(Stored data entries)
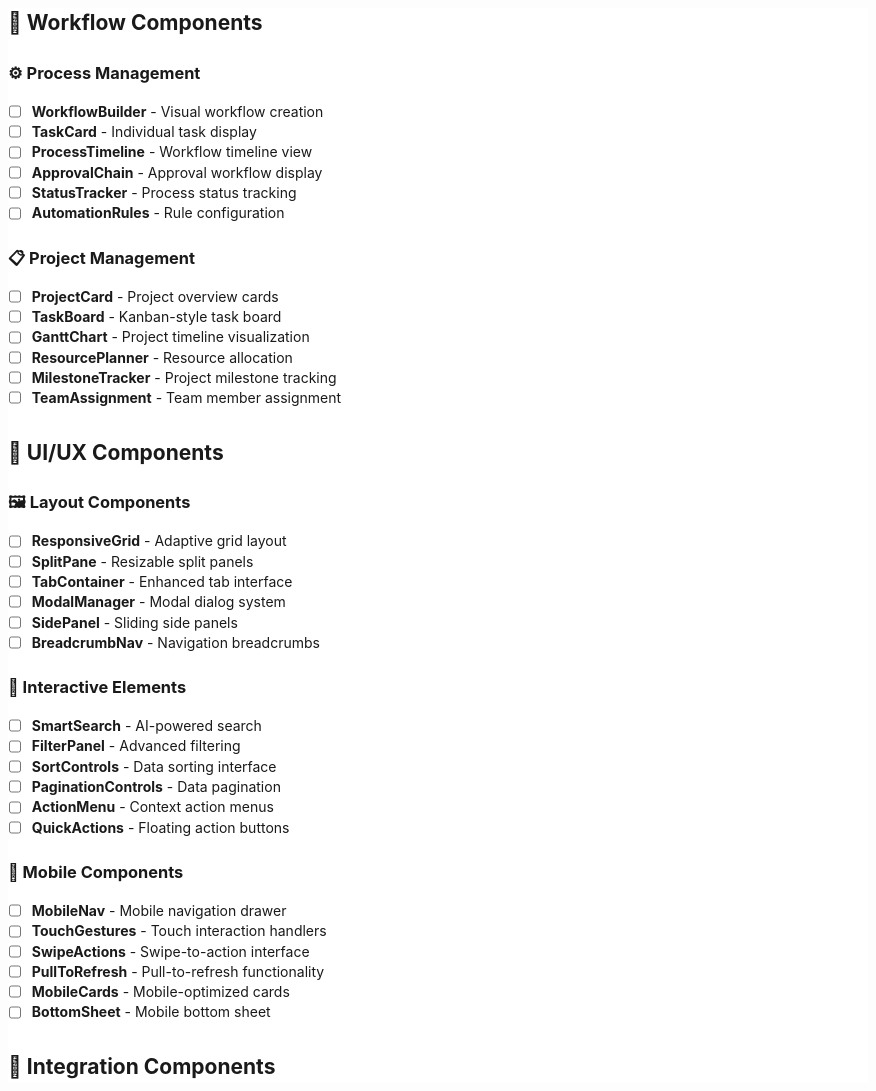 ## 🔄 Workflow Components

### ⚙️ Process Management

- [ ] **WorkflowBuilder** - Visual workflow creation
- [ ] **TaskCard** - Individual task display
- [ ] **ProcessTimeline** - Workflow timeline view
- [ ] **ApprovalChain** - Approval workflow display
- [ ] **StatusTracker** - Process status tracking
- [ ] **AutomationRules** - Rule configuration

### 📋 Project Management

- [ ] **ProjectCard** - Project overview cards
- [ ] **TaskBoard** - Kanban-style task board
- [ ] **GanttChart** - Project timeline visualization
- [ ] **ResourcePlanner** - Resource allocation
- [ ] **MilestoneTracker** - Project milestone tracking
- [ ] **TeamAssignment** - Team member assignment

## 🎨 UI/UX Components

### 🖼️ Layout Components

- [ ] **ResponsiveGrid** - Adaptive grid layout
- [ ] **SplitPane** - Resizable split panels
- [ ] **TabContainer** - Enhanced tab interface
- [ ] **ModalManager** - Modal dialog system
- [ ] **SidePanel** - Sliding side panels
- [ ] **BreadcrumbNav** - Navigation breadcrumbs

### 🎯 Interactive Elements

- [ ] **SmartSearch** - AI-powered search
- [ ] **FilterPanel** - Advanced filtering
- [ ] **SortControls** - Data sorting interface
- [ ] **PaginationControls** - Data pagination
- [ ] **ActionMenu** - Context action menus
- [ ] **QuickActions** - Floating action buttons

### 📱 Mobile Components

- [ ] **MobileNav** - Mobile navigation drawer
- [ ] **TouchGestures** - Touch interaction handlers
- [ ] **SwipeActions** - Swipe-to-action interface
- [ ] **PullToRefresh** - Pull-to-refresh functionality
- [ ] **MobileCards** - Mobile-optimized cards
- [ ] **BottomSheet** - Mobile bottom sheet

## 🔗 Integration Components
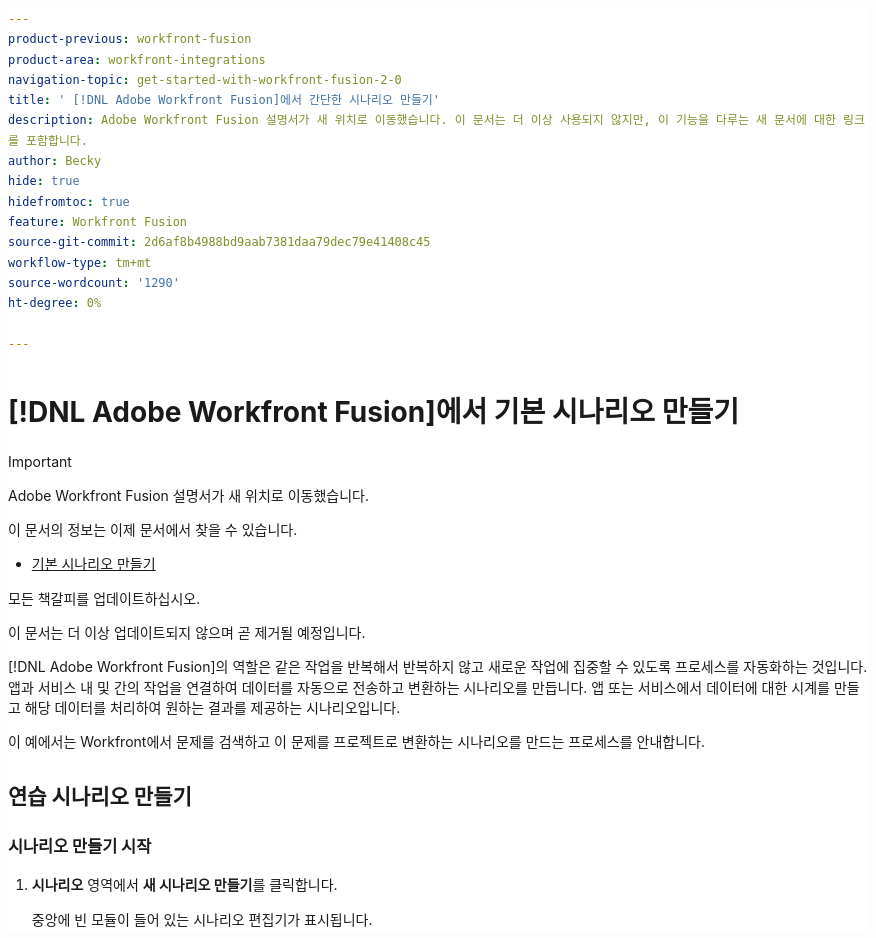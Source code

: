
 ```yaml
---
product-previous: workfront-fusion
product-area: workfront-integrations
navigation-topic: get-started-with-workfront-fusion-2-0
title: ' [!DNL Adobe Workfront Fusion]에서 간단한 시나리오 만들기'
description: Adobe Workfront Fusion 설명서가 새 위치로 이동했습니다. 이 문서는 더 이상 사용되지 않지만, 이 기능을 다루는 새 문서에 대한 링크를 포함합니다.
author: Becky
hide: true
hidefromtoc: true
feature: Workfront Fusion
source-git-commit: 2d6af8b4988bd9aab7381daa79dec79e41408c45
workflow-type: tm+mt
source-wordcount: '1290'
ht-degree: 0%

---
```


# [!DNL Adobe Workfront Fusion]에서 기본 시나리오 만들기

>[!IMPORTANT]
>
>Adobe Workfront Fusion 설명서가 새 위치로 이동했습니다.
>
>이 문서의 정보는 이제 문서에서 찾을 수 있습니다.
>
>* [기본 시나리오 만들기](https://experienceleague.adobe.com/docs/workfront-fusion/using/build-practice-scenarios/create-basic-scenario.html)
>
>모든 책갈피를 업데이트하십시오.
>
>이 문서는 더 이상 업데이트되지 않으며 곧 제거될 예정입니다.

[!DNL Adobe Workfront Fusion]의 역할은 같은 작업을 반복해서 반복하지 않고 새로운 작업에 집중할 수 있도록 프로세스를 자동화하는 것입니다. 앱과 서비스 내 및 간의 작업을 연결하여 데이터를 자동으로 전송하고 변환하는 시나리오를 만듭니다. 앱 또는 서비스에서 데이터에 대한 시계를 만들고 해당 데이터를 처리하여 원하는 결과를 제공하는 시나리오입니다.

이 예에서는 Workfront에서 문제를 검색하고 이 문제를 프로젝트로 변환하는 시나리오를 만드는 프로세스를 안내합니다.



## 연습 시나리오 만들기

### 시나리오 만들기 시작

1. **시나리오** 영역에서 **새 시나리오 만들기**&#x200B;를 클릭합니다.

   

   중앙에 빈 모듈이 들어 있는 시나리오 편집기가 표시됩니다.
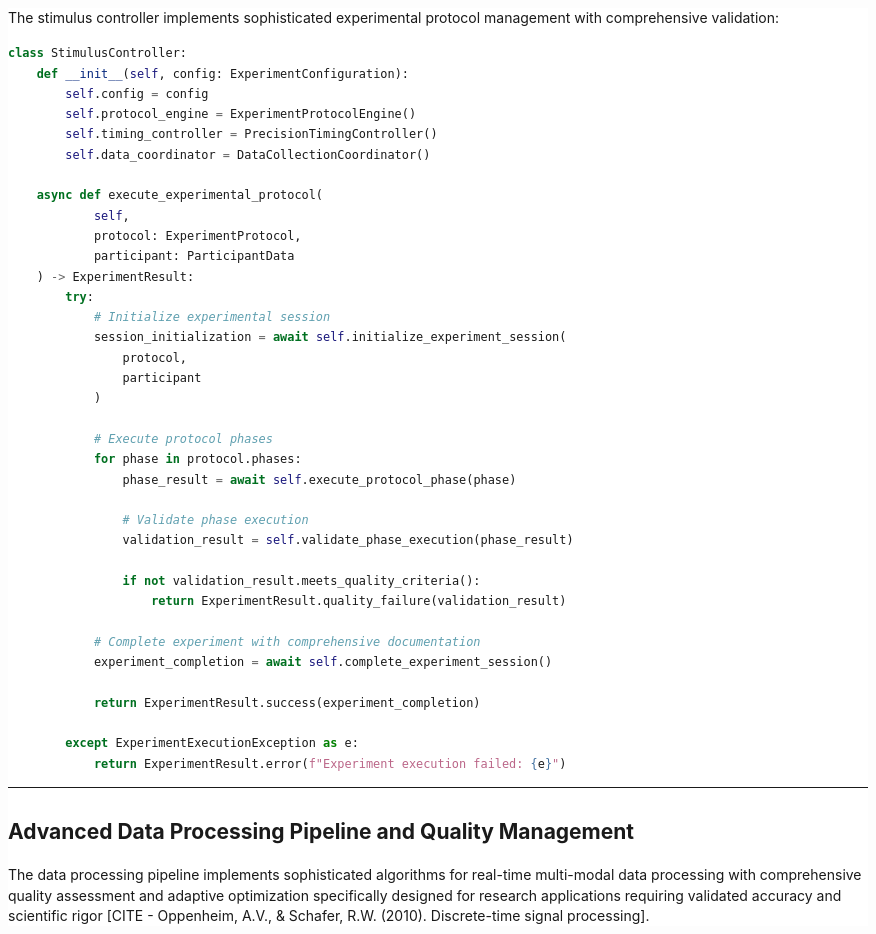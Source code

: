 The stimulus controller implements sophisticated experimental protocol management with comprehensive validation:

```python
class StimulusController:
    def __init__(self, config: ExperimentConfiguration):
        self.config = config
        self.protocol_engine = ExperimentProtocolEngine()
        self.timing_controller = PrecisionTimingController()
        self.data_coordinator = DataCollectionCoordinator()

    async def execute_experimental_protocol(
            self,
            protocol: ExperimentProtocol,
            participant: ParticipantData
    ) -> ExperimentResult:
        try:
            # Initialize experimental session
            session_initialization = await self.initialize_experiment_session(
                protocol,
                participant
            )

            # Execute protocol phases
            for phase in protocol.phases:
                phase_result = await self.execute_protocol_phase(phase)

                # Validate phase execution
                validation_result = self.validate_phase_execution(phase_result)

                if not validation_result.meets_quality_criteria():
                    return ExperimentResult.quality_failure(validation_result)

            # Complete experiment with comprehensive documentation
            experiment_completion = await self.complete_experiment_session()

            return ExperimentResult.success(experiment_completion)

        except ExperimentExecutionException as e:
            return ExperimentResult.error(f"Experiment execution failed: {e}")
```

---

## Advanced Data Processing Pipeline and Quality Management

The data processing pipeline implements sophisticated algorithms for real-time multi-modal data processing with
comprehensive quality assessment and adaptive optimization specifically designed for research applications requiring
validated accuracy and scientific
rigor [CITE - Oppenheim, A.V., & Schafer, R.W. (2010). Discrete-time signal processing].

Task instructions -
The string "Advanced" marks the lines to copy; report each of them from the data above.

Written response -
- [ ] **FilterPanel** - Advanced filtering
## Advanced Data Processing Pipeline and Quality Management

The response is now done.